>>
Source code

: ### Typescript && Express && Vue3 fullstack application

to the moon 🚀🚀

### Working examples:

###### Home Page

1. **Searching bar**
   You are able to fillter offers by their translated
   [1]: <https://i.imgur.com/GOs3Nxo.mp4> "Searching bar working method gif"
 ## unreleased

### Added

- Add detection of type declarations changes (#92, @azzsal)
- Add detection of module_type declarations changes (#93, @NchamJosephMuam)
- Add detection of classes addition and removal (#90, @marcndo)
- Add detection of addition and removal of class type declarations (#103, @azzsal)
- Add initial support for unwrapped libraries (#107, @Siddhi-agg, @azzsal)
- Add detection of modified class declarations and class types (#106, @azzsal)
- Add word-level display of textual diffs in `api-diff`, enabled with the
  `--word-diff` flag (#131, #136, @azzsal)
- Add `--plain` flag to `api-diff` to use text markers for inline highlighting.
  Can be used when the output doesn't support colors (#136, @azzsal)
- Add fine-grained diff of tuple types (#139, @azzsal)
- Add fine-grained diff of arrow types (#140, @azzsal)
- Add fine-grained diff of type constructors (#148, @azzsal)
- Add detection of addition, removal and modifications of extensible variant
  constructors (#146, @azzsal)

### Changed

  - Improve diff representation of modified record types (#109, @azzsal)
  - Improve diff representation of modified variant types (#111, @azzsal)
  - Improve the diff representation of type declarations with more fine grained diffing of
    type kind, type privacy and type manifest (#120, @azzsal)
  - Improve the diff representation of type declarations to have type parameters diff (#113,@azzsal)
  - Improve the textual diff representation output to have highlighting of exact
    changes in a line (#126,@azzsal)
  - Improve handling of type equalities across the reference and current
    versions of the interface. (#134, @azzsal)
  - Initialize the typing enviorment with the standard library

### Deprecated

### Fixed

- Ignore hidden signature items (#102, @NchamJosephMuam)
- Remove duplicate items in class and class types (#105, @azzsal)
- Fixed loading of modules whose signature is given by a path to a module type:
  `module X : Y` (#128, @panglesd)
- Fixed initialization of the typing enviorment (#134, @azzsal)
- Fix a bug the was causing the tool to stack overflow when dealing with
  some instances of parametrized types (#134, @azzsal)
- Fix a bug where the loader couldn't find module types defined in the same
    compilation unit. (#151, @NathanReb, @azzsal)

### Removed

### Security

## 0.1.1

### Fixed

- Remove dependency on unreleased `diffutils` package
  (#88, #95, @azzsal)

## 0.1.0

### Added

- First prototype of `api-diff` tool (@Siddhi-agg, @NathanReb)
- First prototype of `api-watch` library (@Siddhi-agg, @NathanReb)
<<
**ASSIGNMENT**
Scan the listing for the string "Siddhi", then copy every line where it appears.

**TASK ANSWER**
- Add initial support for unwrapped libraries (#107, @Siddhi-agg, @azzsal)
- First prototype of `api-diff` tool (@Siddhi-agg, @NathanReb)
- First prototype of `api-watch` library (@Siddhi-agg, @NathanReb)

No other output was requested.